The vampire shifted about ten inches to the left. Derek turned slightly. He was tracking it.
“In his place I would’ve left, too. When you’ve got to go, you’ve got to go.”
Derek shot toward the wall. He sprinted for half a second, jumped, flying through the air, and hammered a kick to the wall. The stone block cracked and fell, breaking. Before the last chunks bounced off the floor, I was up and moving. Derek shoved his hand into the hole and yanked a desiccated, ropy arm out. He twisted the wrist, locking the elbow, and I stabbed into the dark opening. Slayer sank into vampiric flesh, sliding along bone. Need to adjust the angle. Coils of smoke rose from the blade as it bit into undead tissue and began to melt it. I freed it with a sharp tug and thrust again. The point of the saber pressed against the hard ball of heart muscle and I felt the precise moment the bloodsucker’s heart ruptured. It writhed on the end of my sword. Still alive, nasty bugger.
In less than a breath Desandra was off the bed and next to us. “What . . . ?”
Derek kicked the wall directly under the opening. Cracks split the stone blocks. He kicked it again. Chunks of plaster showered the floor. Faux stone. Ahh. That explained it. Last time I checked, shapeshifters were strong but not strong enough to kick through solid stone.
Derek yanked the vampire out of the wall, slapping it on the floor and pinning it. I moved with them, keeping Slayer right where it was. A pale body writhed on the floor: hairless, nude. Its pale green-tinged skin fit too tightly over its frame, and every muscle and ligament underneath was clearly visible, as if someone had taken a world-class athlete, bleached him, and stuck him in a dehydrator for a few weeks. The vamp hissed. Its eyes bore into me: hot, bright red, and devoid of any thought except for an insatiable thirst for hot blood.

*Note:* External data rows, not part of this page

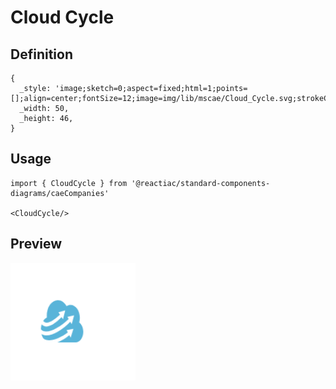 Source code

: # Cloud Cycle

## Definition

```
{
  _style: 'image;sketch=0;aspect=fixed;html=1;points=[];align=center;fontSize=12;image=img/lib/mscae/Cloud_Cycle.svg;strokeColor=none;',
  _width: 50,
  _height: 46,
}
```

## Usage

```
import { CloudCycle } from '@reactiac/standard-components-diagrams/caeCompanies'

<CloudCycle/>
```

## Preview

<img src="./cloud-cycle.png" width="200"/>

Slayer smoked. The flesh around the blade began to sag as the saber liquefied the vampire’s heart, trying to digest it. The vamp struggled to rise. Derek strained. The muscles on his body bulged. I leaned into Slayer.
The vamp arched, lifting Derek off his feet for half a second. The moment I removed the blade, it would go for my throat. Slayer was taking too long. We couldn’t hold it.
“Drop it.” I jerked the blade free. Derek hurled the vamp out and onto the stone floor. The pale body landed with a wet thud, and I beheaded it with one quick stroke. The vamp head rolled toward Desandra. She nudged it with her foot and wrinkled her nose. “Stinks, doesn’t he?”
I wiped Slayer down.
Derek rolled to his feet and stuck his head into the opening. “I can see a ten-foot-wide passage to the side with a vertical shaft at the end.” He indicated a rough rectangle of the wall. “This is plaster. Looks like the size of a small doorway. The rest is stone.”
A light staccato of steps came down the hallway and four djigits ran into the room and halted.
“Tell Hibla we need maid service,” I said. “We could handle trash in our room and an odd smell, but now we have a dead body. If this continues, we won’t be able to give your hotel a decent rating.”
“Yeah,” Derek said, his voice completely deadpan. “The continental breakfast better kick ass or we’ll complain to the manager.”